HBO Max uploaded the Velma trailer to YouTube four days ago, and it already has 9.6 million views and counting. I’m willing to bet that very few of these are huge fans of the show. They are watching out of morbid curiosity, or to soak up the hate that has spilled all over the place in response to the first few episodes. The thing is, HBO won’t be paying much attention to its negative reviews and online conversation when the traffic metrics speak for themselves. If a streaming original is doing numbers and everyone is talking about it, chances are it will end up being renewed for a second season, and we’ll only have ourselves to blame. Velma is a hit, and that’s all it ever needed to be.

Velma

Reboots or reimaginings of beloved properties like Scooby Doo have long become punching bags for reactionary YouTubers and the loudest voices in the room, with wild accusations of the things they loved as children being radicalised by woke politics and inaccurate character designs and stories because they can’t fathom the concept of things moving on and adapting for a newer generation. I hate to say it, but Velma is a rare occasion of them being even the slightest bit correct, which is where this concept of ‘hate-watching’ the show to fuel the fires of vitriol spawned from in the first place. But by leaning into this realm of aggressive hate without the consideration for more nuanced critique, we aren’t doing any better.

We are doing the right thing by bringing Mindy Kaling and her J. K. Rowling tweet-liking ass to task for a show that not only disrespects beloved characters, but turns them into stereotypes with unrealistic motivations. Yet we only assist the bottom line by watching it regardless just so we can dunk on it for Twitter points or join in a conversation that only serves to make us more miserable in the first place. Some of the biggest movie trailers in the world can’t even manage almost ten million views over a long weekend, while hate alone helped Velma reach that milestone. HBO is watching the numbers, not the cultural impact, even more so when it has spent the last year taking down countless animated shows from Max for tax breaks.

Velma

Mutuals of mine who did some incredible character designs and artwork for Velma - the aesthetic of which is one of the few positive things about it - are subject to online abuse purely for being involved, because those dunking on Velma don’t understand the root cause of its flaws or where to point their fingers at, they merely enjoy hating on things for the thrill. We could instead be lifting up better shows and creators so they actually have a chance to tell their stories instead of clinging onto the nostalgic husk of a mediocre reboot.

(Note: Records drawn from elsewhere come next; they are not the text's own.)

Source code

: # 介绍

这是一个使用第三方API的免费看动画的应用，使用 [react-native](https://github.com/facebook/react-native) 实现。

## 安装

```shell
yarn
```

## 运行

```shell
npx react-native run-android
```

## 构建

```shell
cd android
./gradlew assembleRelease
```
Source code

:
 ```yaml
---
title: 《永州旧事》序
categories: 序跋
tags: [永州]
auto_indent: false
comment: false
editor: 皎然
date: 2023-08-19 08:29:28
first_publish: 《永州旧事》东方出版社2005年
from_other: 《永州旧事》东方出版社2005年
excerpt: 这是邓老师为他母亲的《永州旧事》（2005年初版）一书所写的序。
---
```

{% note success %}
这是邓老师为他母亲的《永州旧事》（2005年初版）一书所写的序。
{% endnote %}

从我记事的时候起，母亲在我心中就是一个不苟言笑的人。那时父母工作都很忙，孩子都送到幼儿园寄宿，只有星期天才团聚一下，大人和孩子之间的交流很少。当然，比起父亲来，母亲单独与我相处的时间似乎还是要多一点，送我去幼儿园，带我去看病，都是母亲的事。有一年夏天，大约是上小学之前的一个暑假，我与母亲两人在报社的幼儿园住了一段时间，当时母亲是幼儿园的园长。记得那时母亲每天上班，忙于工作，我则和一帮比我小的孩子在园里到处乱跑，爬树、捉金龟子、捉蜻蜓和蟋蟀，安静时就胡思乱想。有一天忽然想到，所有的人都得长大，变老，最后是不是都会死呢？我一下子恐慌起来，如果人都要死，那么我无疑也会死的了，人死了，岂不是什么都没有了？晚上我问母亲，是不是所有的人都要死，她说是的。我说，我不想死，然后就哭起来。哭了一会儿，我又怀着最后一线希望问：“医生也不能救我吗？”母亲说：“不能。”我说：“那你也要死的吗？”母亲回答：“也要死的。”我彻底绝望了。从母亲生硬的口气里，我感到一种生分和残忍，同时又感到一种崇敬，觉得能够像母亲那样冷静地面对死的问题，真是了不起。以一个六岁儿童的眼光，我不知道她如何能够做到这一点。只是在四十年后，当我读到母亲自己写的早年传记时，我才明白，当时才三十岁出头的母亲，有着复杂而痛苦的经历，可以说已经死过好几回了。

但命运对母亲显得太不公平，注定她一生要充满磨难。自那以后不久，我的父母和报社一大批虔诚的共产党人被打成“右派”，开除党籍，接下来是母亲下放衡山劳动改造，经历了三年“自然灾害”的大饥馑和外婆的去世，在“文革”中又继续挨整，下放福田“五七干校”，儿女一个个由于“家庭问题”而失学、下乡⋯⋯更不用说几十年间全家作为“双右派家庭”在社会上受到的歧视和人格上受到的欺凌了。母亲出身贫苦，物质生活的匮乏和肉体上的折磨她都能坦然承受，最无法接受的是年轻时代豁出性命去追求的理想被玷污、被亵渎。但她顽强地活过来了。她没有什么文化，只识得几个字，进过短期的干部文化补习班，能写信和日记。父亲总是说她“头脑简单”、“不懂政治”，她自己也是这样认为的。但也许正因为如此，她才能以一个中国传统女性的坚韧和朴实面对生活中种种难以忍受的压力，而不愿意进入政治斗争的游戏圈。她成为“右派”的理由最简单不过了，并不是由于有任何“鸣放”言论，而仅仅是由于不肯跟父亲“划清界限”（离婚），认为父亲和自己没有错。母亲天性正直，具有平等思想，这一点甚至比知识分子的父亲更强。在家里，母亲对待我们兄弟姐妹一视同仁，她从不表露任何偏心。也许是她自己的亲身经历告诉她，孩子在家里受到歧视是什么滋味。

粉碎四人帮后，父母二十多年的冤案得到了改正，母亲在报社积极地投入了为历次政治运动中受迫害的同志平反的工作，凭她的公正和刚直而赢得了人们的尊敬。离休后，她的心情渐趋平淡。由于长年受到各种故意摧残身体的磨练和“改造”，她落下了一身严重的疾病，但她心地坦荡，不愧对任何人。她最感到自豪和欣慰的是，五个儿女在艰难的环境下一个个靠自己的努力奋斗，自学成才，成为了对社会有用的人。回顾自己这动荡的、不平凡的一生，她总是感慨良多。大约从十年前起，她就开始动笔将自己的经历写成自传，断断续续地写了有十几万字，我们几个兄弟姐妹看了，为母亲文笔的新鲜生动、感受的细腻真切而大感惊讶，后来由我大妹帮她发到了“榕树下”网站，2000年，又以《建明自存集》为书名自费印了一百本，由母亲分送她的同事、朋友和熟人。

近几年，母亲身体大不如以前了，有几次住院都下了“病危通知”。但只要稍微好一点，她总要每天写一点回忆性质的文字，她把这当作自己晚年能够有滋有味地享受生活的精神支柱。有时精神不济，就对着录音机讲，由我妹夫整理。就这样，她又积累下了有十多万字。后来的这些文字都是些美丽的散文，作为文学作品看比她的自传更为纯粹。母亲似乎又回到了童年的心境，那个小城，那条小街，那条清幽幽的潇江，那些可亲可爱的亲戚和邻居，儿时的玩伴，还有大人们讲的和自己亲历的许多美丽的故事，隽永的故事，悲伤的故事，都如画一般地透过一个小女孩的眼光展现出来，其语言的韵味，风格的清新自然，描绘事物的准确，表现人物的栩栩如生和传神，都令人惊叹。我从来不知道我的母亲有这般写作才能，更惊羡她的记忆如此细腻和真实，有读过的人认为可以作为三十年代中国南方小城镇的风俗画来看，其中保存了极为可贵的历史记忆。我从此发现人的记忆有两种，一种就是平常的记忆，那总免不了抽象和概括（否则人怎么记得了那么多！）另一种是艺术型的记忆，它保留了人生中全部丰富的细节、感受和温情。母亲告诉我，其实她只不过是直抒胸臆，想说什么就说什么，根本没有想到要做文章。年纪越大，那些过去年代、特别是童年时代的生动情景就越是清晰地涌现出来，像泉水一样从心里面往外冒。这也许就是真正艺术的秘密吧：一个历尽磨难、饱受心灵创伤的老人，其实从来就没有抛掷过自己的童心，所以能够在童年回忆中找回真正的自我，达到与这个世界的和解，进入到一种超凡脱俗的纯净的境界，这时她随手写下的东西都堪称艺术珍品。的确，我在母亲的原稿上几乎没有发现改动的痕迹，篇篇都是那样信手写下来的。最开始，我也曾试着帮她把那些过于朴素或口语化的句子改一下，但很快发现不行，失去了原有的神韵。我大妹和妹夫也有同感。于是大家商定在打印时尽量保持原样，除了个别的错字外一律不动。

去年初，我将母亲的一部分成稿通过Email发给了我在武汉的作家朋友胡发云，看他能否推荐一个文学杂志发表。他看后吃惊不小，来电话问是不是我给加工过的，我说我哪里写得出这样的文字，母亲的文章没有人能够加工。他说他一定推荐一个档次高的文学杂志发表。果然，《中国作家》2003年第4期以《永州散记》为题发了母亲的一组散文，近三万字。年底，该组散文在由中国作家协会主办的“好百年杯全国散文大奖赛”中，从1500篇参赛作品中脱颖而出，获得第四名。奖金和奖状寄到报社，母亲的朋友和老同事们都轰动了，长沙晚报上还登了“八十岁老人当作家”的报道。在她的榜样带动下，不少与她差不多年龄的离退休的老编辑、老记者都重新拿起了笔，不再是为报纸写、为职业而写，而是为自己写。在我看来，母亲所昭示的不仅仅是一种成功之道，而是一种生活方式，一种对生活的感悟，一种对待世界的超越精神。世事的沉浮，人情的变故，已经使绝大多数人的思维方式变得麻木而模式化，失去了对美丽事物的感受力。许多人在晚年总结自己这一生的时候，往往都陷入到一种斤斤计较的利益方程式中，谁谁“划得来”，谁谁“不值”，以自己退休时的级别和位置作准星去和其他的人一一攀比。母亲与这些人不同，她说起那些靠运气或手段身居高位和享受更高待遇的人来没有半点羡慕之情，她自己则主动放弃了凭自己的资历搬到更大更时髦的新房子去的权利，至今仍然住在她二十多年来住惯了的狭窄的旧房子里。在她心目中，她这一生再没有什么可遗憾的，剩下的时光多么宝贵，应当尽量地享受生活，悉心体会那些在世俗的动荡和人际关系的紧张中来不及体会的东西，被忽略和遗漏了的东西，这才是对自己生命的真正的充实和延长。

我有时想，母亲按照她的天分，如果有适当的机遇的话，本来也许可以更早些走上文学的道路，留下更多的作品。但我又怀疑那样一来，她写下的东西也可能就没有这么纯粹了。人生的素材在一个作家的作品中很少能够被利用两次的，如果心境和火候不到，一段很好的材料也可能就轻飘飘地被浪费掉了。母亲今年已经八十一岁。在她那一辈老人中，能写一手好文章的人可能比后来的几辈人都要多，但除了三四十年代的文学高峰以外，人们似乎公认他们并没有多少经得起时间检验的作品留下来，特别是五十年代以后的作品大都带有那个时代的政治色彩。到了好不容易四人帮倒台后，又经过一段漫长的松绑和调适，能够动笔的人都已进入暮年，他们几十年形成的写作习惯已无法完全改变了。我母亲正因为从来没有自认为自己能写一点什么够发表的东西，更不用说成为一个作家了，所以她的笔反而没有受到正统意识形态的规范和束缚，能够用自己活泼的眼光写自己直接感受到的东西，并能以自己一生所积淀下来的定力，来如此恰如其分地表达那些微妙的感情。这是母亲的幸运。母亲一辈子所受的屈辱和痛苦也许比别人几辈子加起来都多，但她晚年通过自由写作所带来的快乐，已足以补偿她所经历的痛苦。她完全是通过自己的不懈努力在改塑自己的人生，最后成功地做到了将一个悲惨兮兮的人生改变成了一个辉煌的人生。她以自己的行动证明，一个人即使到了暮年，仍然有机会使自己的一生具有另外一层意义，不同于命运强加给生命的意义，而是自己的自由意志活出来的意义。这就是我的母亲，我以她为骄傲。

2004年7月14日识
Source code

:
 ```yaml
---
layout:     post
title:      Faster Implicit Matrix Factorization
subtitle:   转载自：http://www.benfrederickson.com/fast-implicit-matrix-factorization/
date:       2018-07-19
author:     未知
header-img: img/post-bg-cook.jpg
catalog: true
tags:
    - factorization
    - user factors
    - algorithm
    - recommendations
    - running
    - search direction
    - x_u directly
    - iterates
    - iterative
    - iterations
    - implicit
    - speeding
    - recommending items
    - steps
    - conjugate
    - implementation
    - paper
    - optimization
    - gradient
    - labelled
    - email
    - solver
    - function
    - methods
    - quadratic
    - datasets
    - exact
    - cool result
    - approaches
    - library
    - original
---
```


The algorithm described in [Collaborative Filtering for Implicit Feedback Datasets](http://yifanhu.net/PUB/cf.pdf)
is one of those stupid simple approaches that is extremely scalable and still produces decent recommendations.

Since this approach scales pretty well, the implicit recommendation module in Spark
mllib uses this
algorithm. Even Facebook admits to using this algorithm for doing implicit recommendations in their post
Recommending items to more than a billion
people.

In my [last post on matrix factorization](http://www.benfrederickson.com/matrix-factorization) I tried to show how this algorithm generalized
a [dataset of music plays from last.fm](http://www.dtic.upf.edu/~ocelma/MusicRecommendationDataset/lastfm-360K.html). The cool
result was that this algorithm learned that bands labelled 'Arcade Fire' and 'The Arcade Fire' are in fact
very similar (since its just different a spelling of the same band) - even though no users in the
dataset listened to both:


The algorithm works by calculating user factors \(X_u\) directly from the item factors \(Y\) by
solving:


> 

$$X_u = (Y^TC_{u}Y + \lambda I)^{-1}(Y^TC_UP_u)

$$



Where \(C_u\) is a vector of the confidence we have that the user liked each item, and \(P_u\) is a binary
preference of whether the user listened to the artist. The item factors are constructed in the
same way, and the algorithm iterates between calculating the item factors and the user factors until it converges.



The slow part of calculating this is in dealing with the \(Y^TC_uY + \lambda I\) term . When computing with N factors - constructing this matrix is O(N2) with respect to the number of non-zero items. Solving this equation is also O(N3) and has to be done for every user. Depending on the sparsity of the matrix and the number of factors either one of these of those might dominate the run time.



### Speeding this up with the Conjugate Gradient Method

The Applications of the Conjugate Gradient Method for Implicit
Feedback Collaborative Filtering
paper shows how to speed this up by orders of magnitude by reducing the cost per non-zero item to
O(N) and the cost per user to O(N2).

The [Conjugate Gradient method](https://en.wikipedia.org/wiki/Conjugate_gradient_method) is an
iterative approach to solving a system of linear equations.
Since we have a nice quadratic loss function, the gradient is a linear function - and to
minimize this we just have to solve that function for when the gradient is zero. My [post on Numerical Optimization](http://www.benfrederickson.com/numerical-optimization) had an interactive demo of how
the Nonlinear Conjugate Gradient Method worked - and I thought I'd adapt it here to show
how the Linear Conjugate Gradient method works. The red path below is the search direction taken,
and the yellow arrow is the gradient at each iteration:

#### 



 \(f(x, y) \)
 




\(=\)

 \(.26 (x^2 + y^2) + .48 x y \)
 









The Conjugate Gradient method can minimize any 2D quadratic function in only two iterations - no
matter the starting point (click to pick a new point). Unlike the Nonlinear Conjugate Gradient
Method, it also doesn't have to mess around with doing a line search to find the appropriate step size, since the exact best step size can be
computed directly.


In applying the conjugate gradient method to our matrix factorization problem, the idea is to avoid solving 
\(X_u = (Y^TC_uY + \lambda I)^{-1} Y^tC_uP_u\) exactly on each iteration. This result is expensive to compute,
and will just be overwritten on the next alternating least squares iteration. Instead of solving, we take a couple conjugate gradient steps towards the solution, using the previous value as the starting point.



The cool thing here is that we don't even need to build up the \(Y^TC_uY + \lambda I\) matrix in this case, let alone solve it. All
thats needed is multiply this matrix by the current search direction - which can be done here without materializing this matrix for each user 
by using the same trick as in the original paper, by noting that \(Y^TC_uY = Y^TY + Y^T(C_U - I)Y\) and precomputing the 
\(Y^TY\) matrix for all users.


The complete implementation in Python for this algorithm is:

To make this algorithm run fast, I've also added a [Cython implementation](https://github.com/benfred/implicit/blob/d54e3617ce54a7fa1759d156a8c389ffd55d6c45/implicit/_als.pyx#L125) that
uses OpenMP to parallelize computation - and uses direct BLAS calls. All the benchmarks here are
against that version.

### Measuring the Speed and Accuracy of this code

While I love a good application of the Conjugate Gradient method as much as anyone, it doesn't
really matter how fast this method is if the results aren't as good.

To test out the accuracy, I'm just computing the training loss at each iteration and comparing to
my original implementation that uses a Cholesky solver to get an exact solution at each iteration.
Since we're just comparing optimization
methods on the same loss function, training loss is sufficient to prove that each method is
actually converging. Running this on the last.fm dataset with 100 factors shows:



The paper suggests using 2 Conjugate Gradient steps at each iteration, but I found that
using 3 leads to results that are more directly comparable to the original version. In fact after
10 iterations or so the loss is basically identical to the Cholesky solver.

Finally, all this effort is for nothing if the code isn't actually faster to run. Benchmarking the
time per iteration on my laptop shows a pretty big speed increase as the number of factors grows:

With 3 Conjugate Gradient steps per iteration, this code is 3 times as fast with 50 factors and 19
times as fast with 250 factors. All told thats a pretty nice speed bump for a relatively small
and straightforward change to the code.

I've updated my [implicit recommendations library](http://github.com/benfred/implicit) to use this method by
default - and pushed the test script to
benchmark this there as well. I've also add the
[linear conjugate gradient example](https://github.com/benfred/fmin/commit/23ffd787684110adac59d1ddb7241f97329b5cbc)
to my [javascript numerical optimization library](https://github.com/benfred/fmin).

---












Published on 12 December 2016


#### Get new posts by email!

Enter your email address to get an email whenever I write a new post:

Velma could have been quite special, and I wish it was, but it feels like an awkward half-step between a bold reimagining of the Scooby Doo universe and a self-indulgent spiral of hate directed at the people Mindy Kaling really didn’t like in high school. There is nothing wrong with labelling it as disappointing or critiquing how it represents the cynical reality of adult animation in the eyes of corporations right now. But we knew it was going to be bad, and still we’ve spent the past week watching it, memeing it, and drawing more eyes onto a show that, by our own admittance, doesn’t deserve the attention. So why are we giving it the spotlight?